PROBLEM: From the data that follows, print exactly the lines starting at the one containing "- [GitHub (for" and ending at the one containing "## Translating"; include both of them and nothing more.

TASK INPUT: Begin

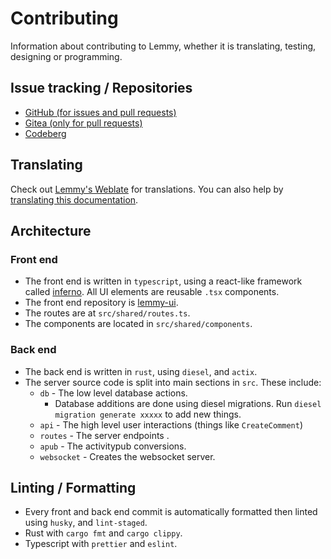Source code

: # Contributing

Information about contributing to Lemmy, whether it is translating, testing, designing or programming.

## Issue tracking / Repositories

- [GitHub (for issues and pull requests)](https://github.com/ProjectMakerGeorgia/lemmy)
- [Gitea (only for pull requests)](https://yerbamate.ml/LemmyNet/lemmy)
- [Codeberg](https://codeberg.org/LemmyNet/lemmy)

## Translating

Check out [Lemmy's Weblate](https://weblate.yerbamate.ml/projects/lemmy/) for translations. You can also help by [translating this documentation](https://github.com/ProjectMakerGeorgia/lemmy-docs#adding-a-new-language).


## Architecture

### Front end

- The front end is written in `typescript`, using a react-like framework called [inferno](https://infernojs.org/). All UI elements are reusable `.tsx` components.
- The front end repository is [lemmy-ui](https://github.com/ProjectMakerGeorgia/lemmy-ui).
- The routes are at `src/shared/routes.ts`.
- The components are located in `src/shared/components`.

### Back end

- The back end is written in `rust`, using `diesel`, and `actix`.
- The server source code is split into main sections in `src`. These include: 
  - `db` - The low level database actions.
    - Database additions are done using diesel migrations. Run `diesel migration generate xxxxx` to add new things.
  - `api` - The high level user interactions (things like `CreateComment`)
  - `routes` - The server endpoints .
  - `apub` - The activitypub conversions.
  - `websocket` - Creates the websocket server. 

## Linting / Formatting

- Every front and back end commit is automatically formatted then linted using `husky`, and `lint-staged`.
- Rust with `cargo fmt` and `cargo clippy`.
- Typescript with `prettier` and `eslint`.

TASK INPUT: End

SOLUTION TO THE EXERCISE:
- [GitHub (for issues and pull requests)](https://github.com/ProjectMakerGeorgia/lemmy)
- [Gitea (only for pull requests)](https://yerbamate.ml/LemmyNet/lemmy)
- [Codeberg](https://codeberg.org/LemmyNet/lemmy)

## Translating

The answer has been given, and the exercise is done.